Como profesor universitario, enseñaba durante el día e investigaba por la noche. Casi siempre terminaba el trabajo alrededor de las nueve para dedicarme a Warcraft, un juego de estrategia que jugaba contra un equipo en línea. Una noche me asocié con un estratega veterano. Con él a cargo, nuestras tropas aplastaron a un oponente tras otro, y después de seis juegos, estábamos invictos. De repente, mi intrépido líder me informó que su madre quería que se fuera a dormir.

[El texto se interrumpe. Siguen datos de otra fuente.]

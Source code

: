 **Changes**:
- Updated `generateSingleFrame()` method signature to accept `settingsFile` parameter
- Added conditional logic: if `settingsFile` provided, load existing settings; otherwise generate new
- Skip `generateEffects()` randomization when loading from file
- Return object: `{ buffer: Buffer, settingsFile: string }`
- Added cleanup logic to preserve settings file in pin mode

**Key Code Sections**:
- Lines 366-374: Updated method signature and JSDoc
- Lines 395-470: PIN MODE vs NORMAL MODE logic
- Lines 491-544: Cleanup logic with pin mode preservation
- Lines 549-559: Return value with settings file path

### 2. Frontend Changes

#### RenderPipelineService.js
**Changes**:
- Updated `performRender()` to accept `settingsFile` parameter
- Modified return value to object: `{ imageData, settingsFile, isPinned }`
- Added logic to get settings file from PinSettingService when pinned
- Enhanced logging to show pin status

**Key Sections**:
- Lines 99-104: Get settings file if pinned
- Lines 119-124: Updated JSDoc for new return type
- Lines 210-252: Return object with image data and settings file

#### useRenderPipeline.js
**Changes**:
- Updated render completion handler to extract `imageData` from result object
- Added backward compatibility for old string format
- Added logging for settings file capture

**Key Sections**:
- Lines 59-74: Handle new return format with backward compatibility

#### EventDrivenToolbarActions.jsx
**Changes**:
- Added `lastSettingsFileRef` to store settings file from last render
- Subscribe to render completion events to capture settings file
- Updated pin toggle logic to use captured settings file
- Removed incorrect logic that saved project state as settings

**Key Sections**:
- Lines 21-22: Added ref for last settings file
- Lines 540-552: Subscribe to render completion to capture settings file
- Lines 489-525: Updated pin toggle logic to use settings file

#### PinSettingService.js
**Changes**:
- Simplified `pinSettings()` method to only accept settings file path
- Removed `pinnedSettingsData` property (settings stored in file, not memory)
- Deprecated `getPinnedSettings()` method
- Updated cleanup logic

- ¿Cuántos años tiene usted? - Escribí.

"Doce", respondió. - ¿Y tu?

Sintiendo mi cara enrojecida, respondí:

- Ocho.

- TODD SAYRE, Ph.D.

Como entrenador de atletismo en una escuela secundaria, registré los resultados de cada prueba e hice copias para todos los entrenadores. Como nuestro almacén no tiene electricidad, tuve que usar un mimeógrafo. Una atleta del equipo de estudiantes de primer año se ofreció a ayudar y le mostré de qué lado debía poner la parte brillante del papel carbón para que la imagen pudiera transferirse a la siguiente hoja.

- ¿Qué necesitan inventar? Ella exclamó, asombrada. - Pronto ya no necesitaremos fotocopiadoras.

- BARBARA LOOMIS

Me senté en la oficina, esperando a que mi nuevo médico examinara el voluminoso archivo con mi largo historial. Después de leer las 17 páginas, me miró:

- Te ves mejor en vivo que en papel.

- CAROLYN BLANKENSHIP

La mayoría de mis estudiantes de secundaria tienen más conocimientos de informática que yo. Así que me sorprendió encontrar a una estudiante escribiendo su trabajo final en una máquina de escribir eléctrica. Nostálgico, comenté:

- Cuando estaba en la escuela, mi máquina ni siquiera era eléctrica.

Ella me miró sorprendida y preguntó:

- ¿Quiere decir que la batería funcionó?